GCSE Statistics vocabulary

GCSE Statistics Vocabulary

Data and Sampling

Hypothesis
- A statement which may or may not be true.
- A statistical investigation is conducted to verify its validity.
Population
- All items/people under investigation (e.g., all students in Year 10).
Sample Frame
- A comprehensive list of all members of the population (could also be a database or register).
Random Sample
- Every item in the population has an equal chance of being included in the sample.
Stratified (Random) Sampling
- Population divided into strata (e.g., gender, school year).
- Proportions in the sample match those in the population.
- Members in each stratum chosen randomly.
Judgement Sampling
- Non-random sampling based on specific criteria (e.g., selecting the first 20 items/people).
Cluster Sampling
- Non-random sampling using all members from randomly selected clusters (e.g., all pupils in 3 random tutor groups).
Quota Sampling
- Non-random sampling where an interviewer selects a predetermined number of people across different categories (age, gender).
Systematic Sampling
- Non-random sampling starting from a random point and selecting at fixed intervals.

Cleaning Data

Cleaning may be required to enhance reliability and usability.
Tasks may include:
- Addressing outliers or missing data.
- Standardizing formats/units.
- Removing unnecessary symbols.
Anomaly
- A value that does not fit with the rest of the data (e.g., far from line of best fit).
Outlier
- A value that is suspiciously high or low; boundaries identified using
  - Mean ± 3 × s.d.
  - 1.5 × IQR above the upper quartile or below the lower quartile.

Variables

Variables
- Values being investigated, which can differ across the population.
- Types include: discrete, continuous, qualitative.
Multivariate Problems
- Issues where more than one linked variable is analyzed (e.g., driving test performance by gender and time).
Categorical Data
- Data that fits into accessible categories (e.g., gender).
Ordinal Data
- Data reflecting a rank order (e.g., race positions).
Distribution
- A set of values of a variable alongside their frequencies or probabilities.

Extraneous Variables

Variables not under investigation that may influence results.
Efforts are made to limit their effect (e.g. time of day while comparing reaction times).

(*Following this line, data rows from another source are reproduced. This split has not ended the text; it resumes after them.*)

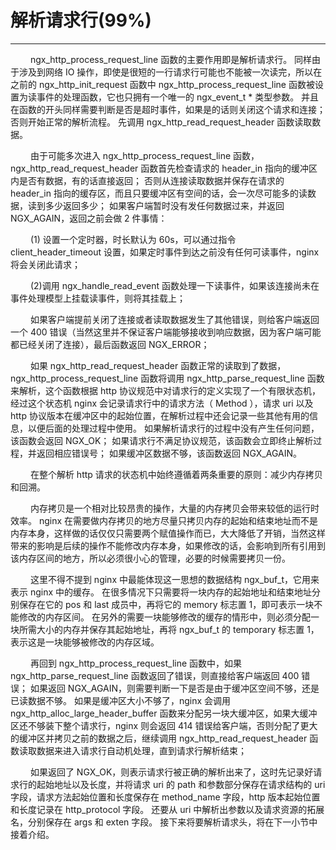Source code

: # 解析请求行(99%)
***

&emsp;&emsp;
ngx_http_process_request_line 函数的主要作用即是解析请求行。
同样由于涉及到网络 IO 操作，即使是很短的一行请求行可能也不能被一次读完，所以在之前的 ngx_http_init_request 函数中 ngx_http_process_request_line 函数被设置为读事件的处理函数，它也只拥有一个唯一的 ngx_event_t * 类型参数。
并且在函数的开头同样需要判断是否是超时事件，如果是的话则关闭这个请求和连接；
否则开始正常的解析流程。
先调用 ngx_http_read_request_header 函数读取数据。

&emsp;&emsp;
由于可能多次进入 ngx_http_process_request_line 函数，ngx_http_read_request_header 函数首先检查请求的 header_in 指向的缓冲区内是否有数据，有的话直接返回；
否则从连接读取数据并保存在请求的 header_in 指向的缓存区，而且只要缓冲区有空间的话，会一次尽可能多的读数据，读到多少返回多少；
如果客户端暂时没有发任何数据过来，并返回 NGX_AGAIN，返回之前会做 2 件事情：

&emsp;&emsp;
(1) 设置一个定时器，时长默认为 60s，可以通过指令 client_header_timeout 设置，如果定时事件到达之前没有任何可读事件，nginx 将会关闭此请求；

&emsp;&emsp;
(2)调用 ngx_handle_read_event 函数处理一下读事件，如果该连接尚未在事件处理模型上挂载读事件，则将其挂载上；

&emsp;&emsp;
如果客户端提前关闭了连接或者读取数据发生了其他错误，则给客户端返回一个 400 错误（当然这里并不保证客户端能够接收到响应数据，因为客户端可能都已经关闭了连接），最后函数返回 NGX_ERROR；

&emsp;&emsp;
如果 ngx_http_read_request_header 函数正常的读取到了数据，ngx_http_process_request_line 函数将调用 ngx_http_parse_request_line 函数来解析，这个函数根据 http 协议规范中对请求行的定义实现了一个有限状态机，经过这个状态机 nginx 会记录请求行中的请求方法（ Method ），请求 uri 以及 http 协议版本在缓冲区中的起始位置，在解析过程中还会记录一些其他有用的信息，以便后面的处理过程中使用。
如果解析请求行的过程中没有产生任何问题，该函数会返回 NGX_OK；
如果请求行不满足协议规范，该函数会立即终止解析过程，并返回相应错误号；
如果缓冲区数据不够，该函数返回 NGX_AGAIN。

&emsp;&emsp;
在整个解析 http 请求的状态机中始终遵循着两条重要的原则：减少内存拷贝和回溯。

&emsp;&emsp;
内存拷贝是一个相对比较昂贵的操作，大量的内存拷贝会带来较低的运行时效率。
nginx 在需要做内存拷贝的地方尽量只拷贝内存的起始和结束地址而不是内存本身，这样做的话仅仅只需要两个赋值操作而已，大大降低了开销，当然这样带来的影响是后续的操作不能修改内存本身，如果修改的话，会影响到所有引用到该内存区间的地方，所以必须很小心的管理，必要的时候需要拷贝一份。

&emsp;&emsp;
这里不得不提到 nginx 中最能体现这一思想的数据结构 ngx_buf_t，它用来表示 nginx 中的缓存。
在很多情况下只需要将一块内存的起始地址和结束地址分别保存在它的 pos 和 last 成员中，再将它的 memory 标志置 1，即可表示一块不能修改的内存区间。
在另外的需要一块能够修改的缓存的情形中，则必须分配一块所需大小的内存并保存其起始地址，再将 ngx_buf_t 的 temporary 标志置 1，表示这是一块能够被修改的内存区域。

&emsp;&emsp;
再回到 ngx_http_process_request_line 函数中，如果 ngx_http_parse_request_line 函数返回了错误，则直接给客户端返回 400 错误；
如果返回 NGX_AGAIN，则需要判断一下是否是由于缓冲区空间不够，还是已读数据不够。
如果是缓冲区大小不够了，nginx 会调用 ngx_http_alloc_large_header_buffer 函数来分配另一块大缓冲区，如果大缓冲区还不够装下整个请求行，nginx 则会返回 414 错误给客户端，否则分配了更大的缓冲区并拷贝之前的数据之后，继续调用 ngx_http_read_request_header 函数读取数据来进入请求行自动机处理，直到请求行解析结束；

&emsp;&emsp;
如果返回了 NGX_OK，则表示请求行被正确的解析出来了，这时先记录好请求行的起始地址以及长度，并将请求 uri 的 path 和参数部分保存在请求结构的 uri 字段，请求方法起始位置和长度保存在 method_name 字段，http 版本起始位置和长度记录在 http_protocol 字段。
还要从 uri 中解析出参数以及请求资源的拓展名，分别保存在 args 和 exten 字段。
接下来将要解析请求头，将在下一小节中接着介绍。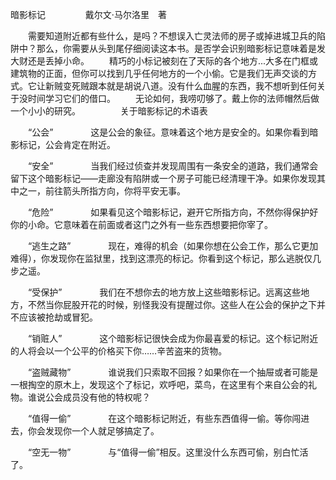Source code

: 暗影标记
　　
　　戴尔文·马尔洛里　著

　　需要知道附近都有些什么，是吗？不想误入亡灵法师的房子或掉进城卫兵的陷阱中？那么，你需要从头到尾仔细阅读这本书。是否学会识别暗影标记意味着是发大财还是丢掉小命。
　　精巧的小标记被刻在了天际的各个地方...大多在门框或建筑物的正面，但你可以找到几乎任何地方的一个小偷。它是我们无声交谈的方式。它让新贼变死贼跟本就是胡说八道。没有什么血腥的东西，我不想听到任何关于没时间学习它们的借口。
　　无论如何，我唠叨够了。戴上你的法师帽然后做一个小小的研究。
　　
　　关于暗影标记的术语表

　　“公会”　　
　　这是公会的象征。意味着这个地方是安全的。如果你看到暗影标记，公会肯定在附近。

　　“安全”　　
　　当我们经过侦查并发现周围有一条安全的道路，我们通常会留下这个暗影标记——走廊没有陷阱或一个房子可能已经清理干净。如果你发现其中之一，前往箭头所指方向，你将平安无事。

　　“危险”　　
　　如果看见这个暗影标记，避开它所指方向，不然你得保护好你的小命。它意味着在前面或者这门之外有一些东西想要把你宰了。

　　“逃生之路”　　
　　现在，难得的机会（如果你想在公会工作，那么它更加难得），你发现你在监狱里，找到这漂亮的标记。你看到这个标记，那么逃脱仅几步之遥。

　　“受保护”　　
　　我们在不想你去的地方放上这些暗影标记。远离这些地方，不然当你屁股开花的时候，别怪我没有提醒过你。这些人在公会的保护之下并不应该被抢劫或冒犯。

　　“销赃人”　　
　　这个暗影标记很快会成为你最喜爱的标记。这个标记附近的人将会以一个公平的价格买下你……辛苦盗来的货物。

　　“盗贼藏物”　　
　　谁说我们只索取不回报？如果你在一个抽屉或者可能是一根掏空的原木上，发现这个了标记，欢呼吧，菜鸟，在这里有个来自公会的礼物。谁说公会成员没有他的特权呢？

　　“值得一偷”　　
　　在这个暗影标记附近，有些东西值得一偷。等你闯进去，你会发现你一个人就足够搞定了。

　　“空无一物”　　
　　与“值得一偷”相反。这里没什么东西可偷，别白忙活了。
　　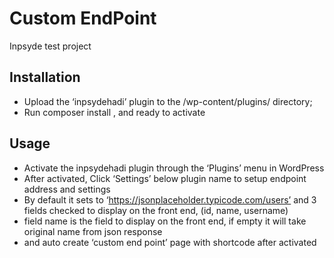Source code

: # Custom EndPoint

Inpsyde test project

## Installation

* Upload the ‘inpsydehadi’ plugin to the /wp-content/plugins/ directory;
* Run composer install , and ready to activate



## Usage

* Activate the inpsydehadi plugin through the ‘Plugins’ menu in WordPress
* After activated, Click ‘Settings’ below plugin name to setup endpoint address and settings
* By default it sets to ‘https://jsonplaceholder.typicode.com/users’ and 3 fields checked to display on the front end, (id, name, username)
* field name is the field to display on the front end, if empty it will take original name from json response
* and auto create ‘custom end point’ page with shortcode after activated
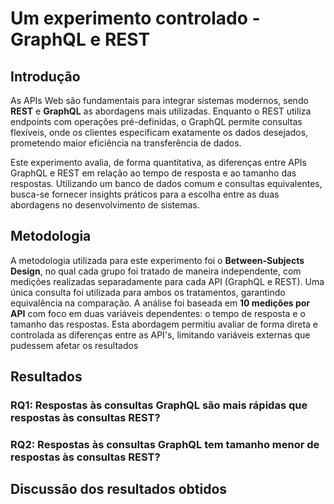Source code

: # Um experimento controlado - GraphQL e REST

## Introdução

As APIs Web são fundamentais para integrar sistemas modernos, sendo **REST** e **GraphQL** as abordagens mais utilizadas. Enquanto o REST utiliza endpoints com operações pré-definidas, o GraphQL permite consultas flexíveis, onde os clientes especificam exatamente os dados desejados, prometendo maior eficiência na transferência de dados.

Este experimento avalia, de forma quantitativa, as diferenças entre APIs GraphQL e REST em relação ao tempo de resposta e ao tamanho das respostas. Utilizando um banco de dados comum e consultas equivalentes, busca-se fornecer insights práticos para a escolha entre as duas abordagens no desenvolvimento de sistemas.

## Metodologia

A metodologia utilizada para este experimento foi o **Between-Subjects Design**, no qual cada grupo foi tratado de maneira independente, com medições realizadas separadamente para cada API (GraphQL e REST). Uma única consulta foi utilizada para ambos os tratamentos, garantindo equivalência na comparação. A análise foi baseada em **10 medições por API** com foco em duas variáveis dependentes: o tempo de resposta e o tamanho das respostas. Esta abordagem permitiu avaliar de forma direta e controlada as diferenças entre as API's, limitando variáveis externas que pudessem afetar os resultados

## Resultados

### RQ1: Respostas às consultas GraphQL são mais rápidas que respostas às consultas REST?

### RQ2: Respostas às consultas GraphQL tem tamanho menor de respostas às consultas REST?

##  Discussão dos resultados obtidos
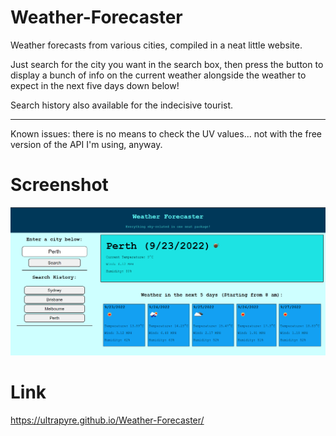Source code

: # Weather-Forecaster
Weather forecasts from various cities, compiled in a neat little website.

Just search for the city you want in the search box, then press the button to display a bunch of info on the current weather alongside the weather to expect in the next five days down below!

Search history also available for the indecisive tourist.

---

Known issues: there is no means to check the UV values... not with the free version of the API I'm using, anyway.

# Screenshot

![A weather display](./Assets/Website%20splash.png)

# Link

https://ultrapyre.github.io/Weather-Forecaster/

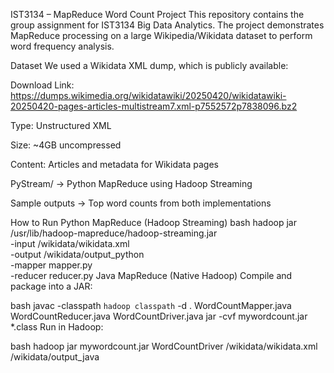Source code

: IST3134 – MapReduce Word Count Project
This repository contains the group assignment for IST3134 Big Data Analytics.
The project demonstrates MapReduce processing on a large Wikipedia/Wikidata dataset to perform word frequency analysis.

Dataset
We used a Wikidata XML dump, which is publicly available:

Download Link:
https://dumps.wikimedia.org/wikidatawiki/20250420/wikidatawiki-20250420-pages-articles-multistream7.xml-p7552572p7838096.bz2

Type: Unstructured XML

Size: ~4GB uncompressed

Content: Articles and metadata for Wikidata pages

PyStream/ → Python MapReduce using Hadoop Streaming

Sample outputs → Top word counts from both implementations

How to Run
Python MapReduce (Hadoop Streaming)
bash
hadoop jar /usr/lib/hadoop-mapreduce/hadoop-streaming.jar \
    -input /wikidata/wikidata.xml \
    -output /wikidata/output_python \
    -mapper mapper.py \
    -reducer reducer.py
Java MapReduce (Native Hadoop)
Compile and package into a JAR:

bash
javac -classpath `hadoop classpath` -d . WordCountMapper.java WordCountReducer.java WordCountDriver.java
jar -cvf mywordcount.jar *.class
Run in Hadoop:

bash
hadoop jar mywordcount.jar WordCountDriver /wikidata/wikidata.xml /wikidata/output_java
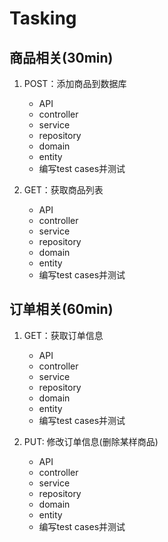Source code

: # Tasking

## 商品相关(30min)


1. POST：添加商品到数据库
    - API
    - controller
    - service
    - repository
    - domain
    - entity
    - 编写test cases并测试
    
2. GET：获取商品列表
    - API
    - controller
    - service
    - repository
    - domain
    - entity
    - 编写test cases并测试

## 订单相关(60min)

1. GET：获取订单信息
    - API
    - controller
    - service
    - repository
    - domain
    - entity
    - 编写test cases并测试
    
2. PUT: 修改订单信息(删除某样商品)
    - API
    - controller
    - service
    - repository
    - domain
    - entity
    - 编写test cases并测试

Control Groups & Matched Pairs

Control Group: used alongside a test group for comparison.
Matched Pairs: ensure similarity between two groups to reduce effects of extraneous variables.
- Example: test group receives a new drug, control group receives a placebo.

Question Types

Closed Questions
- Require a choice from stated answers, facilitating easier analysis.
Open Questions
- No restrictions on answers; harder to analyze (generally best to avoid).

Pilot Survey / Pre-test

Trial questionnaire on a small scale to assess:
- Clarity of questions.
- Sufficiency of data collected.
- Response rates.
- Coverage of response options.

Random Response

Method used to estimate answers to sensitive questions.
Involves an element of randomness to elicit more reliable responses (e.g., using dice to decide if a person responds).

Reliability & Validity

Reliability:
- Consistency of results upon repeat testing (e.g., small sample may yield unreliable results).
Validity:
- The degree to which a process measures what it intends to measure (e.g., surveying Year 7 about Year 10's food opinions could have poor validity).

Displaying & Comparing Data

Choropleth Map:
- Uses shading with darker areas indicating higher values.
Frequency Density:
- Represents bar heights on a histogram; area of bar = frequency.

Central Tendency

Refers to averages (mean, median, mode).

Dispersion

Indicates spread of data (range, IQR, standard deviation, variance).
- Variance: square of standard deviation.

Interpercentile Range (IPR) & Interdecile Range

Range of central distribution parts (e.g., middle 80% or middle 60%).

Standardised Score

Measures how much a value deviates from the mean in standard deviations; used to compare across distributions.

Scatter Diagrams

Bivariate Data: paired data (e.g., scores in Math and English).

Association

Relationship between two variables.

Correlation

Relationship between two numerical variables.

Explanatory & Response Variables

Explanatory (Independent) goes on the x-axis.
Response (Dependent) goes on the y-axis.

Regression Line / Regression Equation

Best fit line calculated using statistical software; gradient indicates rate of change.

Causation

Indicates that one variable change causes the change in another.

Spurious Correlation

Indicates correlation without causation (e.g., both may increase due to a third factor).

Spearman’s Rank Correlation Coefficient (SRCC)

Calculation indicates relationship likelihood; scale from -1 (perfect negative) to +1 (perfect positive).

Pearson’s Product Moment Correlation Coefficient (PMCC)

Calculated relationship indicator, not required to calculate during exam.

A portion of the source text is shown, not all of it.